Работал Пётр Олегович на третьем этаже, который занимал огромное пространство под обширной крышей дома. При переезде Мочёнов застал верхний этаж полностью заставленным разнообразными коробками, старыми ненужными вещами, бытовым мусором и прочим бесполезным для Петра Олеговича хламом. Именно над третьим этажом Мочёнов работал больше всего, сразу разглядев в нём потенциал научной лаборатории. Места на этом этаже было предостаточно, помещение было вполне освещённым, да и изолировано оно было лучше всего от оставшейся части дома. Именно поэтому Пётр Олегович разместил тут свою лабораторию, которая больше походила на полноценный исследовательский центр.
Охраняла вход на третий этаж дверь, на которой висел единственный в доме замок. Зайдя внутрь, абстрактный гость сразу же впадал в благоговейный ступор перед столь величественным и прекрасным оплотом науки в этом на первый взгляд неказистом доме. По крайней мере именно так Пётр Олегович представлял себя реакцию абстрактного гостя. Примерно одну треть всей комнаты занимала огромная химическая лаборатория, состоящая из большого количества колб, ёмкостей, стаканов, пробирок и трубок различного размера, плотности, толщины, объёма и десятка других важных только Петру Олеговичу характеристик. Основная химическая установка стояла на нескольких соединённых друг с другом столов ближе к краю помещения, вокруг которой под косым потолком у стен были разбросаны другие рабочие места с химическим оборудованием и упорядоченными ящиками со всеми необходимыми реактивами, жидкостями, минералами и солями.
В другой, правой части длинной комнаты располагалась ботаническая лаборатория Петра Олеговича. В ней на огромных стеллажах стояли сотни растений и грибов, террариумы с некоторыми примитивными животными и даже десятки сосудов и капсул с бактериями и вирусами всех возможных видов. Всё находилось в лаборатории у Мочёнова в строгом порядке и по возможности в чистоте. Да так, что примерно половина всех ресурсов в доме уходила именно для нужд этого помещения.
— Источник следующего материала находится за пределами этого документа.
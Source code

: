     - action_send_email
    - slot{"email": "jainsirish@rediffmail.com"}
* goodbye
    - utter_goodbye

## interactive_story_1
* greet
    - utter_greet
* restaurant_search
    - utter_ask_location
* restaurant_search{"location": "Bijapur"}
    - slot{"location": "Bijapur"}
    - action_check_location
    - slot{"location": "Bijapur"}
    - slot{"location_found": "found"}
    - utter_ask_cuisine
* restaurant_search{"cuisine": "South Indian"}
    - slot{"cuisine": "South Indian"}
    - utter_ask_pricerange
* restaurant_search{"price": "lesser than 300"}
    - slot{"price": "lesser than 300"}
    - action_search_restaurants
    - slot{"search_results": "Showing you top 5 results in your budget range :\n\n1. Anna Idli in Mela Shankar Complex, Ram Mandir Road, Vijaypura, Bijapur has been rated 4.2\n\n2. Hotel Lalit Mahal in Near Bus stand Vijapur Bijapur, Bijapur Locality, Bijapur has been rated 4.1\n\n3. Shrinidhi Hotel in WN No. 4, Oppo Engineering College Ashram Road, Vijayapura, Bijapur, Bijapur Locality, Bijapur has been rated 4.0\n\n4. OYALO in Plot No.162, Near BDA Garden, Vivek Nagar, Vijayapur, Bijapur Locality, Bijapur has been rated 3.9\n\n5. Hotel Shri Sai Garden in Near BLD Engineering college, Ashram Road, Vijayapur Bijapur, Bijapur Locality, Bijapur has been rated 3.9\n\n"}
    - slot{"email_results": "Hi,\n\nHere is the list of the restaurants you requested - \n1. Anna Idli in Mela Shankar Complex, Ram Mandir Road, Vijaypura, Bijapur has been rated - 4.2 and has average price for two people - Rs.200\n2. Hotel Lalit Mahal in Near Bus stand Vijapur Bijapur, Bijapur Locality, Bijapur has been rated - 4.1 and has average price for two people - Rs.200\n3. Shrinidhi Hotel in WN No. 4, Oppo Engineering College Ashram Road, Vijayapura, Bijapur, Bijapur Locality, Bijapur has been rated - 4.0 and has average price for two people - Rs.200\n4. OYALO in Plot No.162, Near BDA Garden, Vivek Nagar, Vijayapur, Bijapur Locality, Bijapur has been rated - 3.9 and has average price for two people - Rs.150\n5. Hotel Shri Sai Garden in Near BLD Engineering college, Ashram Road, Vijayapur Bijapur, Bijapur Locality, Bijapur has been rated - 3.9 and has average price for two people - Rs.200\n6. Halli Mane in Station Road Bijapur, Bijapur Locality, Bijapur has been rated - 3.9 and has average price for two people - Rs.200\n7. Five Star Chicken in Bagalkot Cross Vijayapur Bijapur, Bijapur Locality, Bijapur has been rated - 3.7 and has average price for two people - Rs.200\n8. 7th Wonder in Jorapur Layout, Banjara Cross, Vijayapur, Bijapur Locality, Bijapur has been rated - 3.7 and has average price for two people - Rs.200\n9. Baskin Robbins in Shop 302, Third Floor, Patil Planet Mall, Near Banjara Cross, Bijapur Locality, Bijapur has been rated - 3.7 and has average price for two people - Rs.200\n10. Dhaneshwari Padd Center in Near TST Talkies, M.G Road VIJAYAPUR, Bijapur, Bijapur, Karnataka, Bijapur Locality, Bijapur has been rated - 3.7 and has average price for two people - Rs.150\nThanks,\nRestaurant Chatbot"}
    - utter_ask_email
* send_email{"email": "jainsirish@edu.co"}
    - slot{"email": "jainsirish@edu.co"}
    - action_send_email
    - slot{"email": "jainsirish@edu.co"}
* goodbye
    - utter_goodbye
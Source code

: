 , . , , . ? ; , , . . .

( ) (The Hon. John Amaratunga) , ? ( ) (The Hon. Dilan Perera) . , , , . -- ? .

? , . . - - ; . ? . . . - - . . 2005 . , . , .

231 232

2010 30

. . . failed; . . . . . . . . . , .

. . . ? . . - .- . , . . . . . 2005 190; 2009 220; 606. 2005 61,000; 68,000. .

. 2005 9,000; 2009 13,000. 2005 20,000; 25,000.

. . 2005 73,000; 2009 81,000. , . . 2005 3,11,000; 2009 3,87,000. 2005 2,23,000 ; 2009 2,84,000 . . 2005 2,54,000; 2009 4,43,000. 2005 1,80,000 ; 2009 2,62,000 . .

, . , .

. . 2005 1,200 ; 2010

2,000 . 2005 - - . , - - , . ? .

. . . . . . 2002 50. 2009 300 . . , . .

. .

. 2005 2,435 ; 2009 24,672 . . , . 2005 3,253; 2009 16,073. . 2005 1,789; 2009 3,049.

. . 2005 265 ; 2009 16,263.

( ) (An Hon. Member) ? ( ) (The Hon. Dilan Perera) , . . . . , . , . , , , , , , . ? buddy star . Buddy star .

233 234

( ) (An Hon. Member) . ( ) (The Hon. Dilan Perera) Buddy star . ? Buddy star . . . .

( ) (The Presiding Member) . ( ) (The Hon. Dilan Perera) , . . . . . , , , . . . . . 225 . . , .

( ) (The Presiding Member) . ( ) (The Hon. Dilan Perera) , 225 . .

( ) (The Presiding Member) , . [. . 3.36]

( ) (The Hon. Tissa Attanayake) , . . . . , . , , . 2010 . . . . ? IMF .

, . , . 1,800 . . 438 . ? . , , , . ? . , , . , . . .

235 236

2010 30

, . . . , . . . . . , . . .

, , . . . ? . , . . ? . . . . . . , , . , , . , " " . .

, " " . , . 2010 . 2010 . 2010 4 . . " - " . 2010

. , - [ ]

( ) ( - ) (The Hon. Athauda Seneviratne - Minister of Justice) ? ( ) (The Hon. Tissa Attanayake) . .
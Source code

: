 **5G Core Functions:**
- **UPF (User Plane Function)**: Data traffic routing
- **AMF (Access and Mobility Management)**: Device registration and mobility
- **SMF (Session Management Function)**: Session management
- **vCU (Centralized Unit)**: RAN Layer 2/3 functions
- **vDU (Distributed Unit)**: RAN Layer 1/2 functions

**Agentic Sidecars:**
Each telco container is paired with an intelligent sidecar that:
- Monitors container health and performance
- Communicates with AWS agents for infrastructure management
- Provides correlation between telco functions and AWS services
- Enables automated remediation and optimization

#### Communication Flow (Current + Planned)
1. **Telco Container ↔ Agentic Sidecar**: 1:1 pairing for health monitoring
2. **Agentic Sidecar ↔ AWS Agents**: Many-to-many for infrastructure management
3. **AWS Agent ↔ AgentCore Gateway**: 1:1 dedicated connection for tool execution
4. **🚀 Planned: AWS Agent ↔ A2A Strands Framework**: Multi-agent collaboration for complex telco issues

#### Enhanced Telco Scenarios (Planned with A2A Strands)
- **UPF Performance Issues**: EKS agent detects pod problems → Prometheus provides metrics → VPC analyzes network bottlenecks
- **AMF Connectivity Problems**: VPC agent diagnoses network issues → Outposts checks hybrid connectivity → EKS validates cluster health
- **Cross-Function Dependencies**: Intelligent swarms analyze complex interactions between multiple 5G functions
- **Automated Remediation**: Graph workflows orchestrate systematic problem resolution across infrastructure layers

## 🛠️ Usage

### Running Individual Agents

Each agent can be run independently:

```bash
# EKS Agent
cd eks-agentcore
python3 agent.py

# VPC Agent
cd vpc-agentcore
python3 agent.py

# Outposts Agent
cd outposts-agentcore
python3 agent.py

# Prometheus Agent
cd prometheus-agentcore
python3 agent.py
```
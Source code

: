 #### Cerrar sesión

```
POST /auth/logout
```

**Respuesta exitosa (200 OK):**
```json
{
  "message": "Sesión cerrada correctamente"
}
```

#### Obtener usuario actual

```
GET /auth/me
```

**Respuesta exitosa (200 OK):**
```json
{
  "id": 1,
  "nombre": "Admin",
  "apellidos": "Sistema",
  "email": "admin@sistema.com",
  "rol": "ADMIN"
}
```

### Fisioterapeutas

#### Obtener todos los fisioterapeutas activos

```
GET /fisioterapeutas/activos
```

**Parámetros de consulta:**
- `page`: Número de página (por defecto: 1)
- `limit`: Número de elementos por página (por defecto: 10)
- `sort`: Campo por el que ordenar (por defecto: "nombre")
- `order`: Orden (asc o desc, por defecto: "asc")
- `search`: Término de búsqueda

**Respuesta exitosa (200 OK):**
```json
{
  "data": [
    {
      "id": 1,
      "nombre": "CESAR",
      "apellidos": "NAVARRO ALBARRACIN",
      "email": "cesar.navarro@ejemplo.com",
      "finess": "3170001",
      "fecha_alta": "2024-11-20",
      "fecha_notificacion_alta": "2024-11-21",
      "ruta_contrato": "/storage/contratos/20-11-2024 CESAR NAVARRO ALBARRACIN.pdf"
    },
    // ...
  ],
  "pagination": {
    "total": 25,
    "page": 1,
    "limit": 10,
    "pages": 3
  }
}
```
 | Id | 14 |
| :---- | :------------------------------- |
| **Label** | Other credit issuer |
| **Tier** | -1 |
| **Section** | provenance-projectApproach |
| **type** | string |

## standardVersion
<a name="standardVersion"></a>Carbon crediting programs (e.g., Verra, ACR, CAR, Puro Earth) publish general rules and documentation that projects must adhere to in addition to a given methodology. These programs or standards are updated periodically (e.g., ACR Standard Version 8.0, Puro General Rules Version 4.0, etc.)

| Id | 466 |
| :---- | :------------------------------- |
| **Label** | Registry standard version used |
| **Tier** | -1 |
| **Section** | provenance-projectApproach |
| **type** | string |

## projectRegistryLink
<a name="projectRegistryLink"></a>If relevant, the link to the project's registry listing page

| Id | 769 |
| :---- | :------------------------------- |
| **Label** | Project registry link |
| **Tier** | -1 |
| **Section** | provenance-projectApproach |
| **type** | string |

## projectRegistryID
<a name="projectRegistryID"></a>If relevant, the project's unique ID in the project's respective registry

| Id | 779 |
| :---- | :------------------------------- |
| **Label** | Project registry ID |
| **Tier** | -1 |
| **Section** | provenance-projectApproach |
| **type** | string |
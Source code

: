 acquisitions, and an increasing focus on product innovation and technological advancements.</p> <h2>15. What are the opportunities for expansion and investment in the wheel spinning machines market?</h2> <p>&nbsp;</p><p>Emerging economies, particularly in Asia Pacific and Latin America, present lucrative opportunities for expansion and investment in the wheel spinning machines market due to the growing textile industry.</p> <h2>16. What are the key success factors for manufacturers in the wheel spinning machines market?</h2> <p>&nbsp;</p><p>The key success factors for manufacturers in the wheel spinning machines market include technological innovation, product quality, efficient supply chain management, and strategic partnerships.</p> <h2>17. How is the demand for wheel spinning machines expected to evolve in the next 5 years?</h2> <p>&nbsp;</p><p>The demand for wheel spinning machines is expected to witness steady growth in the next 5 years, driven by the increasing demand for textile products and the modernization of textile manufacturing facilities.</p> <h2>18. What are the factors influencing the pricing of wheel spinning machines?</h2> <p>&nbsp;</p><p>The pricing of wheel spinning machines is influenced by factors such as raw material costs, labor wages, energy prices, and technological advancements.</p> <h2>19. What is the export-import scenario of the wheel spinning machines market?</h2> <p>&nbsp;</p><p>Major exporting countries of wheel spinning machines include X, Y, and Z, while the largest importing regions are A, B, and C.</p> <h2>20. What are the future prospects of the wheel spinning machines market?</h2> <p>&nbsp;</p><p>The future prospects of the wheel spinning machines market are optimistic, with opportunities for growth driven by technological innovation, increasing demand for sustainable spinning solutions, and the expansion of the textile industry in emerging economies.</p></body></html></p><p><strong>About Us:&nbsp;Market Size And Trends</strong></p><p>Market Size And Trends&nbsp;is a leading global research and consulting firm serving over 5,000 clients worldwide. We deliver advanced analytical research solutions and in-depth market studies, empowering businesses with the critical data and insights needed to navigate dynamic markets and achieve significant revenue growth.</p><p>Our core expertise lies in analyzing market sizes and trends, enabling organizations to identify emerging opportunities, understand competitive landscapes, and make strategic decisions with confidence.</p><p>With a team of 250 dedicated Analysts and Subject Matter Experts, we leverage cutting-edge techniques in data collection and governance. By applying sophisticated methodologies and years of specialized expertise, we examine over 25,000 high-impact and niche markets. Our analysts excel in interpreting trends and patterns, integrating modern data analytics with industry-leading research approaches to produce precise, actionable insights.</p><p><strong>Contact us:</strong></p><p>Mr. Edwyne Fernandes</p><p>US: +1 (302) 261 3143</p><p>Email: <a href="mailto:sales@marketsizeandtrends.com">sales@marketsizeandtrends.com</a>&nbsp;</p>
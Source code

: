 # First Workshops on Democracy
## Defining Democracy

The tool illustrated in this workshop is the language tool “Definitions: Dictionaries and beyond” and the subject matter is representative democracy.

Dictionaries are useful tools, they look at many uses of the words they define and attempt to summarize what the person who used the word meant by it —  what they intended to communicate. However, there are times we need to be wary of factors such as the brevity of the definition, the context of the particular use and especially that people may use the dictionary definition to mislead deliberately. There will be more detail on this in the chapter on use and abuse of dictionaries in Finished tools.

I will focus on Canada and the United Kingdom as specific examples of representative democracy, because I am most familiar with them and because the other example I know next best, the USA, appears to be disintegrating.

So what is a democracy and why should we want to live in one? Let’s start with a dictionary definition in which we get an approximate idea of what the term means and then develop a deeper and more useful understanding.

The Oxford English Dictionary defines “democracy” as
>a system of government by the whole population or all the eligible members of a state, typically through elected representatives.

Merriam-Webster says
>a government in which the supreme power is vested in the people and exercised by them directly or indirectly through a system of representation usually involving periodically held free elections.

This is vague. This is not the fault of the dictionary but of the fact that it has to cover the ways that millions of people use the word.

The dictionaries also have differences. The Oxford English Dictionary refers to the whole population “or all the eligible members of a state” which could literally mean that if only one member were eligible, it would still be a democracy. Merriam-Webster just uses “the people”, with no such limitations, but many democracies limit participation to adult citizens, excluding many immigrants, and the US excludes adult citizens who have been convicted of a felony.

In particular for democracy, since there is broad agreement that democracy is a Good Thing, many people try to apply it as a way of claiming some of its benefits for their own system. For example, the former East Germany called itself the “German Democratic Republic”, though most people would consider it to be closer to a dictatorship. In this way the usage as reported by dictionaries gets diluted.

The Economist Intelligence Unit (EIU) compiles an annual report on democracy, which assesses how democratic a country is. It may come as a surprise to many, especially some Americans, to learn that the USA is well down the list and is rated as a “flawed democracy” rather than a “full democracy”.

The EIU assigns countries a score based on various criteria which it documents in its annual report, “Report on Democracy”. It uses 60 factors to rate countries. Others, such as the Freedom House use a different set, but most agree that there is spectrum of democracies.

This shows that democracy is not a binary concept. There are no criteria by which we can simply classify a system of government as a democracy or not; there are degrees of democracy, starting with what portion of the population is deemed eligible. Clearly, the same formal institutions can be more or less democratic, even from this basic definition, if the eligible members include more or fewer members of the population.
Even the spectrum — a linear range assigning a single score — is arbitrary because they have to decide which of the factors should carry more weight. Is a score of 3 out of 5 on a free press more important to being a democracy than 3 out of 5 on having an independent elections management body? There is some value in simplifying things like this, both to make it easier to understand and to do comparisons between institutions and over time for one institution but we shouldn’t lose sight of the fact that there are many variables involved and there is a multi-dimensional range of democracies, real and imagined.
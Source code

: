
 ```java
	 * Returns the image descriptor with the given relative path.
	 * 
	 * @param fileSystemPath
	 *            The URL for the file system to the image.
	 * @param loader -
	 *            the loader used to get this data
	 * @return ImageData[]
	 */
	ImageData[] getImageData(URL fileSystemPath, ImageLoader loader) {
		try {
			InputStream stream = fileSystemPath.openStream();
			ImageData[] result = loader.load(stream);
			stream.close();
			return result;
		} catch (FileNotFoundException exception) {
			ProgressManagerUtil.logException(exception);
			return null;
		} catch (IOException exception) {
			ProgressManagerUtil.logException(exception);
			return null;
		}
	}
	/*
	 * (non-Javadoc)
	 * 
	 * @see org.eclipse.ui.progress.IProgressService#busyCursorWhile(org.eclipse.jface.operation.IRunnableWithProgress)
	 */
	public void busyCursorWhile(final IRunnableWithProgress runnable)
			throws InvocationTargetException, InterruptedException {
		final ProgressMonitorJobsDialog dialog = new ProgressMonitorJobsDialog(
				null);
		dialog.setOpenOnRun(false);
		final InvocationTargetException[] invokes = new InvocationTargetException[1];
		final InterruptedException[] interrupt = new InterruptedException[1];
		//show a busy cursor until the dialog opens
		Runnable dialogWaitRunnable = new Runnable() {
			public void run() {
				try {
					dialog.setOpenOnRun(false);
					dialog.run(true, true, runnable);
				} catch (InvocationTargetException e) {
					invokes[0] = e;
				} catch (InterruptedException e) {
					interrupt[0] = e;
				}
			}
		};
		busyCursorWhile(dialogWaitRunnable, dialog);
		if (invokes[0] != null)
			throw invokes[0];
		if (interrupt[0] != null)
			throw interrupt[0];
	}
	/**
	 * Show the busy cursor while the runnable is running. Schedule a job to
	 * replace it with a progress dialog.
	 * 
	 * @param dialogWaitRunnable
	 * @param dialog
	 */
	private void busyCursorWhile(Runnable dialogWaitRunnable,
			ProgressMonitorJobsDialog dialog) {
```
В центре располагалась физическая лаборатория и главный узел всех трёх частей этого этажа. Тут стояло множество электрических, магнитных, световых, инфракрасных и прочих установок для проведения всевозможных опытов и манипуляций во благо науки. Правда большинство из этих аппаратов давно перестали работать, так как батареи, необходимые для их функционирования, сели, а другого источника энергии в забытом всеми доме не было. Однако Пётр Олегович оставил неработающие установки на своих местах и не ради какой-то практической цели, а так, для эстетической красоты и создания «научной» атмосферы. На столах и в ящиках также находились сотни физических приборов, материалов и рукописей на все случаи жизни. В центре же этажа стояло ровно три доски, три стола и три стула – по одному на каждую лабораторию. Но в центре Пётр Олегович ловко и профессионально соединял воедино все полученные знания, кооперировал, совмещал и перекомбинировал всю информацию для решения какой-либо научной задачи.
На третьем этаже от того дряхлого и вечно уставшего Петра Олеговича не оставалось ни следа. Теперь это был не восьмидесятилетний старик, а заслуженный профессор, наиопытнейший учёный, отличный генетик, профессиональный химик и просто неординарная и до умопомрачения любопытная личность. Таков был Пётр Олегович, когда он по-настоящему жил, когда он занимался наукой. Бодро перебегая с места на место, внимательно анализируя полученные результаты, быстро и ловко записывая итоги своих опытов и подводя результат своей работы, Мочёнов будто вновь становился тем молодым и энергичным парнем, в свои неполные тридцать лет хотевшим открыть и познать всё, что только можно, желавшим наукой покорить этот мир. Работая на сокровенном третьем этаже, Пётр Олегович терял всякое ориентирование во времени, с головой погружался во всё больше и больше увлекавшую его работу, тараторил и бубнил что-то себе под нос, производя очередные вычисления или поэтапно выполняя различные опыты. Так Мочёнов занимался наукой до самой ночи, лишь после третьего звонка заведённого будильника неохотно прекращая свою работу. Никогда Петру Олеговичу не хотелось заканчивать, однако питать иллюзии о своей сохранившейся «молодой энергичности» уже не стоило. Восемьдесят лет – это не шутки, скорее недосказанный анекдот, пока так и не дошедший до своей кульминации, но уже успевший отрастить приличную бороду.